Copy each line below in which the word "wtedy" occurs.

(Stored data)
:::
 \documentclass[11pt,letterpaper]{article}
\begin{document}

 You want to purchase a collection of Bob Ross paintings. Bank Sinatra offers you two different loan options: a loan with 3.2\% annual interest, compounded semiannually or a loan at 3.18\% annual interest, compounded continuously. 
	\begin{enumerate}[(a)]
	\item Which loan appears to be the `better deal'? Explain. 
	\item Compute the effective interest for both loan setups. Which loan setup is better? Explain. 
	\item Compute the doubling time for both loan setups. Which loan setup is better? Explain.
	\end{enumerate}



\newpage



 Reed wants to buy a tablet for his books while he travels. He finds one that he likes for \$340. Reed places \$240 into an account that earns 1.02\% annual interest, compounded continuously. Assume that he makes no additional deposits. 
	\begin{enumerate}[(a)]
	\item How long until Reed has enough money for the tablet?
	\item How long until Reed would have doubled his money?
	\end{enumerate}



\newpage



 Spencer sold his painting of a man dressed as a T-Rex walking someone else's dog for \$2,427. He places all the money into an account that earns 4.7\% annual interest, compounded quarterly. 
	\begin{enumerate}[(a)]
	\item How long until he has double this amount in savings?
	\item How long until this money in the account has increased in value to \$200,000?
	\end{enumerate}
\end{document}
:::
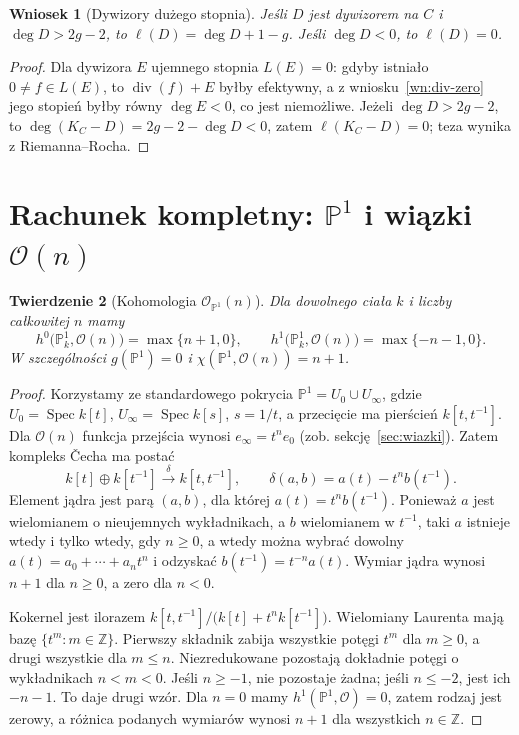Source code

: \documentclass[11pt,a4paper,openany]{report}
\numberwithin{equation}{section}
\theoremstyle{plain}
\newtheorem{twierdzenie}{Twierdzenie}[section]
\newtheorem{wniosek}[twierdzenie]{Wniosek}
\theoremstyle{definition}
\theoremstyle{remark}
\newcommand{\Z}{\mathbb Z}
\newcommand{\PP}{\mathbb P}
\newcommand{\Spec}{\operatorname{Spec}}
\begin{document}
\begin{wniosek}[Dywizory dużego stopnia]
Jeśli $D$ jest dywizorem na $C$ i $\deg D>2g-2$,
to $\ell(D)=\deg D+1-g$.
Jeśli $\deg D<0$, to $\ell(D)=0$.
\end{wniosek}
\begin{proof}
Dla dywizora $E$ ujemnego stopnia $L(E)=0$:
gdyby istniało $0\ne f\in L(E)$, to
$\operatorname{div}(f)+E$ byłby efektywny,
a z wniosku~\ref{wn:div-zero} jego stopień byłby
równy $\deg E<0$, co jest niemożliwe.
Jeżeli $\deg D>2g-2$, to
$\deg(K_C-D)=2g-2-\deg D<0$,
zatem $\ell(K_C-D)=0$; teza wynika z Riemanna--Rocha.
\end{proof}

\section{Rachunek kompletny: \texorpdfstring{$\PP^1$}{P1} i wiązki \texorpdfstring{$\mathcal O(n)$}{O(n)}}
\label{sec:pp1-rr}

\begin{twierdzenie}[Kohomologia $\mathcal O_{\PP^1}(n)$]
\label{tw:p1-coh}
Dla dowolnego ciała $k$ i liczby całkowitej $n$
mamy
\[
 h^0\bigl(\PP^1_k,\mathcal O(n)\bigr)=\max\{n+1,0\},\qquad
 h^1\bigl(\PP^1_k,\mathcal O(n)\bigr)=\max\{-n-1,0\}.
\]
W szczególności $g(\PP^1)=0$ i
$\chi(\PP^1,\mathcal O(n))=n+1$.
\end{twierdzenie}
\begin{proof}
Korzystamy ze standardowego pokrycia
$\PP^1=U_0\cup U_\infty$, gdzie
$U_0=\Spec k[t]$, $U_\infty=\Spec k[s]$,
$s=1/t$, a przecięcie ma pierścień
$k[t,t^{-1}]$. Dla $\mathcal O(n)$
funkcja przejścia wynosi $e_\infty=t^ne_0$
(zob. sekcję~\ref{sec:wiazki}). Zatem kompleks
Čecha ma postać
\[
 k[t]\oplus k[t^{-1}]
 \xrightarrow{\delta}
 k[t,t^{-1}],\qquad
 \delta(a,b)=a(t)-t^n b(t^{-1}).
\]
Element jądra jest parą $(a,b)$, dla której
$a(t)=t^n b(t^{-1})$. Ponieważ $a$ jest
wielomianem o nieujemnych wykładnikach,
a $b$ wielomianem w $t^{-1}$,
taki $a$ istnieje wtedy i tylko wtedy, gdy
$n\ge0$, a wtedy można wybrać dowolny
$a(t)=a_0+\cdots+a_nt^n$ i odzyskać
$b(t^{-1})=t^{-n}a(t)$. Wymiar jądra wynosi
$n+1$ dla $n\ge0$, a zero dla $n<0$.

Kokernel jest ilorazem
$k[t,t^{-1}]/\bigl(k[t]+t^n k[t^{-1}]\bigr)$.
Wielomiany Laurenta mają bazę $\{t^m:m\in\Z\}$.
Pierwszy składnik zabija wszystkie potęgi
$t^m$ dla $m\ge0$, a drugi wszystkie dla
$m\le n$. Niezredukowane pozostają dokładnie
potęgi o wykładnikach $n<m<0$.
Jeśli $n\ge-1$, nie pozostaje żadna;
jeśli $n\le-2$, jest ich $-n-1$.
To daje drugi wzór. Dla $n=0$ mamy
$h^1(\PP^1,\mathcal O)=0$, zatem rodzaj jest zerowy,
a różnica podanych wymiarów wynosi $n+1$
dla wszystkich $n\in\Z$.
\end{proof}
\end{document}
:::
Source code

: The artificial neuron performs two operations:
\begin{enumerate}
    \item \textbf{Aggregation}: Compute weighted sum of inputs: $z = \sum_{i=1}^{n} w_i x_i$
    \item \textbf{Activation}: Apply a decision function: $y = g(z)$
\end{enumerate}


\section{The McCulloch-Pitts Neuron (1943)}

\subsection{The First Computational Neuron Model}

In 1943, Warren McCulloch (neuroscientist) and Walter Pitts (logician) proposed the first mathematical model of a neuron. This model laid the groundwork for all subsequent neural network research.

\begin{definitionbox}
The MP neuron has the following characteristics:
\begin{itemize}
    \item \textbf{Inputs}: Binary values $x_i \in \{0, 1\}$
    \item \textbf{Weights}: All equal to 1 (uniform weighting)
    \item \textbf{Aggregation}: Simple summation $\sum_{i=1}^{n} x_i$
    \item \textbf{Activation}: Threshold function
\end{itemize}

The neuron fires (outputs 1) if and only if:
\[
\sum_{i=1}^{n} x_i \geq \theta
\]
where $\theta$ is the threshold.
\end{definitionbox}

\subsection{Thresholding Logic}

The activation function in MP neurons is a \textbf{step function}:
:::
> **Result of the exercise**
taki $a$ istnieje wtedy i tylko wtedy, gdy
$n\ge0$, a wtedy można wybrać dowolny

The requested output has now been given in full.